Already the Department of Education is investigating a complaint from a five-year-old girl who says she was sexually assaulted by a male classmate who was allowed access to the girls’ bathroom. Last year, Melody Wood and I documented over 130 examples of men charged with using bathroom, locker room, and shower access to target women for voyeurism and sexual assault.
The school says that the girl's mother created the problem and the accused is a transgender girl of about the same age. Of those 130 examples, I will bet that none were transgender women. It is just more dishonest fear mongering.

I will skip over equally idiotic arguments and Anderson's repetitions. This entire polemic is about 2,500 words.

Anderson has little to personally worry about. He has never really worked for a living. He has never had to manage a payroll or a budget. I doubt that he has more than a couple of people reporting to him.

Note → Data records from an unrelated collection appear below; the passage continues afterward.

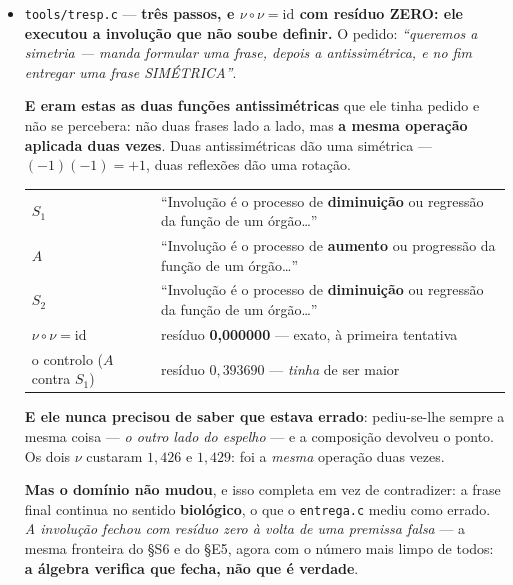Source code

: \documentclass[11pt]{article}
\newcommand{\code}[1]{\texttt{\small #1}}
\theoremstyle{plain}
\theoremstyle{remark}
\begin{document}
\begin{itemize}
\textbf{E a explicação é do CORPO, não do modelo:} $\nu\circ\nu = \mathrm{id}$ exige que $\nu$ seja
\textbf{único}. No corpo há exatamente um automorfismo não-trivial (é Galois em grau~2, §F2), logo
aplicar duas vezes só \emph{pode} voltar. Na linguagem há \textbf{infinitas} frases que são ``o
ambiente'' de uma dada. \emph{Não é ele que falha a involução --- é o espaço que não a tem.} E é por
isso que o \code{tresp.c} fechou com zero exato: lá o dual era \textbf{lexical}, e trocar uma
palavra desfaz-se trocando de volta. \textbf{13 unidades, resíduo 0.}

\item \code{tools/tresp.c} --- \textbf{três passos, e $\nu\circ\nu = \mathrm{id}$ com resíduo
ZERO: ele executou a involução que não soube definir.} O pedido: \emph{``queremos a simetria --- manda
formular uma frase, depois a antissimétrica, e no fim entregar uma frase SIMÉTRICA''}.

\textbf{E eram estas as duas funções antissimétricas} que ele tinha pedido e não se percebera: não
duas frases lado a lado, mas \textbf{a mesma operação aplicada duas vezes}. Duas antissimétricas dão
uma simétrica --- $(-1)(-1)=+1$, duas reflexões dão uma rotação.

\begin{center}
\begin{tabular}{ll}
\toprule
$S_1$ & ``Involução é o processo de \textbf{diminuição} ou regressão da função de um órgão…'' \\
$A$ & ``Involução é o processo de \textbf{aumento} ou progressão da função de um órgão…'' \\
$S_2$ & ``Involução é o processo de \textbf{diminuição} ou regressão da função de um órgão…'' \\
\midrule
$\nu\circ\nu = \mathrm{id}$ & resíduo \textbf{0,000000} --- exato, à primeira tentativa \\
o controlo ($A$ contra $S_1$) & resíduo $0{,}393690$ --- \emph{tinha} de ser maior \\
\bottomrule
\end{tabular}
\end{center}

\noindent \textbf{E ele nunca precisou de saber que estava errado}: pediu-se-lhe sempre a mesma
coisa --- \emph{o outro lado do espelho} --- e a composição devolveu o ponto. Os dois $\nu$ custaram
$1{,}426$ e $1{,}429$: foi a \emph{mesma} operação duas vezes.

\textbf{Mas o domínio não mudou}, e isso completa em vez de contradizer: a frase final continua no
sentido \textbf{biológico}, o que o \code{entrega.c} mediu como errado. \emph{A involução fechou com
resíduo zero à volta de uma premissa falsa} --- a mesma fronteira do §S6 e do §E5, agora com o
número mais limpo de todos: \textbf{a álgebra verifica que fecha, não que é verdade}.


\end{itemize}
\end{document}
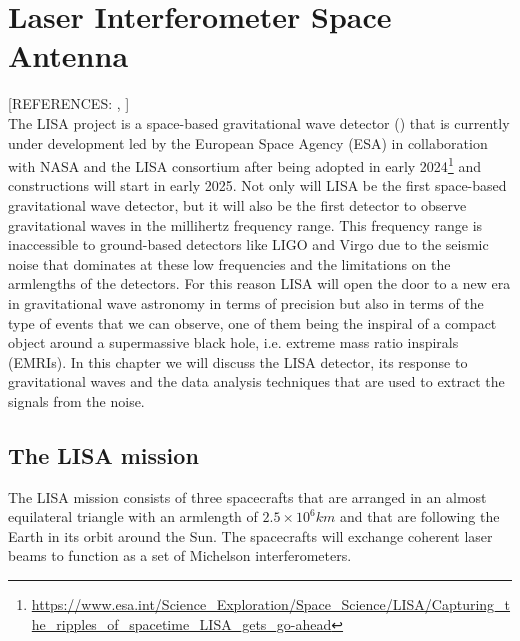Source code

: \chapter{Laser Interferometer Space Antenna}\label{chap:lisa}
[REFERENCES: \cite{babak2021lisasensitivitysnrcalculations}, \cite{PhysRevD.95.103012}]\\
The LISA project is a space-based gravitational wave detector (\cite{colpi2024lisadefinitionstudyreport}) that is currently under development led by the European Space Agency (ESA) in collaboration with NASA and the LISA consortium after being adopted in early 2024\footnote{\url{https://www.esa.int/Science_Exploration/Space_Science/LISA/Capturing_the_ripples_of_spacetime_LISA_gets_go-ahead}} and constructions will start in early 2025. Not only will LISA be the first space-based gravitational wave detector, but it will also be the first detector to observe gravitational waves in the millihertz frequency range. This frequency range is inaccessible to ground-based detectors like LIGO and Virgo due to the seismic noise that dominates at these low frequencies and the limitations on the armlengths of the detectors. For this reason LISA will open the door to a new era in gravitational wave astronomy in terms of precision but also in terms of the type of events that we can observe, one of them being the inspiral of a compact object around a supermassive black hole, i.e. extreme mass ratio inspirals (EMRIs). In this chapter we will discuss the LISA detector, its response to gravitational waves and the data analysis techniques that are used to extract the signals from the noise.

\section{The LISA mission}
The LISA mission consists of three spacecrafts that are arranged in an almost equilateral triangle with an armlength of $2.5 \times 10^6\unit{km}$ and that are following the Earth in its orbit around the Sun. The spacecrafts will exchange coherent laser beams to function as a set of Michelson interferometers.

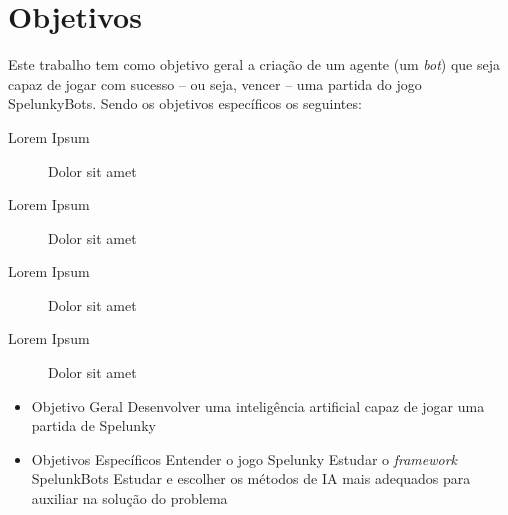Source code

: \chapter{\label{chap:objectives}Objetivos}
Este trabalho tem como objetivo geral a criação de um agente (um \textit{bot})
que seja capaz de jogar com sucesso -- ou seja, vencer -- uma partida do jogo
SpelunkyBots. Sendo os objetivos específicos os seguintes:

\begin{description}
    \item [Lorem Ipsum]
        Dolor sit amet
    \item [Lorem Ipsum]
        Dolor sit amet
    \item [Lorem Ipsum]
        Dolor sit amet
    \item [Lorem Ipsum]
        Dolor sit amet
\end{description}

\begin{itemize}
    \item Objetivo Geral
        \subitem Desenvolver uma inteligência artificial capaz de jogar uma partida de Spelunky
    \item Objetivos Específicos
        \subitem Entender o jogo Spelunky
        \subitem Estudar o \textit{framework} SpelunkBots
        \subitem Estudar e escolher os métodos de IA mais adequados para auxiliar na solução do problema
\end{itemize}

Anderson's career amounts to nothing because he is not action-oriented and has no need to exhibit a sense of urgency. It is highly unlikely that he will ever own or be an executive for a for-profit business.

Don't get me wrong, there are many people in academic and nonprofit organizations who are proactive and accomplished. Anderson just doesn't happen to be one of them. More importantly, Anderson is profoundly dishonest. If he had legitimate concerns he could easily contact HRC and say, if we can work out the following issues I can support nondiscrimination laws. Anderson doesn't want Christians to be obliged to serve or employ people they disapprove of so he will never get there.

A critical thinker starts with the question: Do we need nondiscrimination laws? Anderson is not a critical thinker. He started with the premise that he does not like such laws and then the exercise became conjuring up as many reasons to oppose them as he could think of.
And his conclusion?
Any such laws must protect the privacy and safety of women and girls, the conscience rights of doctors and other medical professionals, and the free speech and religious liberty rights of countless professionals. This would leave all Americans — not just the lucky few who are sufficiently well-connected to be exempted from SOGI laws — free to act on those convictions. This would also protect diversity and promote tolerance; this would promote true fairness for all.
It is just more bullshit to obscure the simple fact that Anderson's conclusion was his overture. What Anderson is really saying is that any such laws must depend upon not protecting anyone and if they accidentally do offer some protections then they must not be enforceable.